I teach a couple of mental health classes. One that occurs in the fall is a mental health policy class, covering everything from the history of the mental health system to current policy. In the spring, I teach case studies in mental health, which is one of the certificate electives that helps students develop and hone their problem-solving skills in public mental health research and advance their knowledge of current mental health problems.
What are some of the most significant mental health policies in recent years?
Since I've been here at Rollins, several meaningful policies have been enacted in the mental health policy space. The Affordable Care Act’s expansion of health insurance coverage for mental health—coupled with inclusion of mental health as an essential benefit—improved access to mental health care in the Unites States. Mental health parity, which required that mental health benefits are provided equally with other kinds of health benefits on insurance plans, helped ensure that patients could afford those services and continue in care after they began receiving treatment.
What are some potential challenges with AI chatbots in mental health care?
AI chatbots are a new development in the mental health space. The last four years have seen the rapid growth of general use chatbots such as ChatGPT for emotional support, as well as the development of specialized chatbots designed for mental health treatment. These hold the potential to improve access to support, particularly for individuals at lower risk who do not require formal mental health treatment.
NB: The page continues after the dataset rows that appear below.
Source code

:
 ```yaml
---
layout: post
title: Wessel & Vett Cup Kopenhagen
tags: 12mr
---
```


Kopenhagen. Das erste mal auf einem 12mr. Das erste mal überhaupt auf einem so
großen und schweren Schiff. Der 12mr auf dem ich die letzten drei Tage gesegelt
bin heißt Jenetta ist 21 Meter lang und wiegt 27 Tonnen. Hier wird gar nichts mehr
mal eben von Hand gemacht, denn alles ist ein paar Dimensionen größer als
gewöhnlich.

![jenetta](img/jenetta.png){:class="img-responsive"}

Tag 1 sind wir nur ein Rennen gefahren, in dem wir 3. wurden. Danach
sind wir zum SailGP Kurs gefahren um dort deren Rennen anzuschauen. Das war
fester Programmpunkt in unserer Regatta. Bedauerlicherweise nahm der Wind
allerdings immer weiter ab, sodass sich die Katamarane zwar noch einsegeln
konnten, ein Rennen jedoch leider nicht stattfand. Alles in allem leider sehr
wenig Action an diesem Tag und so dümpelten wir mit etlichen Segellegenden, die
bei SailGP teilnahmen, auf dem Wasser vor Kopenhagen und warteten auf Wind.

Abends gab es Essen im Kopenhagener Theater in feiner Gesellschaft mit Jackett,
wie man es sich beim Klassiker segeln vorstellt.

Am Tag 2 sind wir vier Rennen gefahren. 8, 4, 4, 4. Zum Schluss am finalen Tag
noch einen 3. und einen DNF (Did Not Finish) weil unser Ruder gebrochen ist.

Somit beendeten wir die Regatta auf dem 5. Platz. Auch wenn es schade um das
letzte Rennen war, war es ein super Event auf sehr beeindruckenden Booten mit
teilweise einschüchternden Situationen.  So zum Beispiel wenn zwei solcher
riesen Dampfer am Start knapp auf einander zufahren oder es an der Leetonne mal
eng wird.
There are concerns with using AI as a substitute for treatment for those with diagnosable conditions or other at-risk populations. Most chatbots are designed to maximize engagement and may fail to recognize, and may even contribute to, risky behaviors or delusional thinking. Because they aren’t formally linked to the health system, they aren’t able to refer patients to treatment or to effectively intervene for individuals at risk for self-harm. They are so new and are evolving so rapidly that most of what we know about their potential benefits and harms is based on anecdotes rather than solid research.
How does your work with the Center for Mental Health Implementation and Support (CMHIS) impact the mental health field?
The CMHIS was funded by the Substance Abuse and Mental Health Services Administration (SAMHSA) in 2024. It is a national center whose mission is to support the widespread uptake and adoption of evidence-based mental health services, using principles and tools from implementation science. I direct the East Coast hub that covers 14 states across the Southeast and Mid-Atlantic regions.
Our hub works with state policymakers, mental health organizations, and SAMHSA grantees to help understand where they may be facing challenges in mental health care delivery, partnering with them to improve the care they provide. We have expertise on topics ranging from community engagement and needs assessment, to quality improvement and program evaluation, to fostering sustainability.
This role has been an opportunity for me to “walk the talk”—to take what I’ve learned over the years as a mental health policy and services researcher and apply it in the real world. It can be challenging and messy at times, but is immensely rewarding and a chance for me to give back to the field.
I enjoy working with students across multiple settings—in my classes, on my research and technical assistance projects, and in the public mental health certificate program. Interacting with students gives me new ideas, keeps me current with the field, and fuels my motivation both within and outside of the classroom.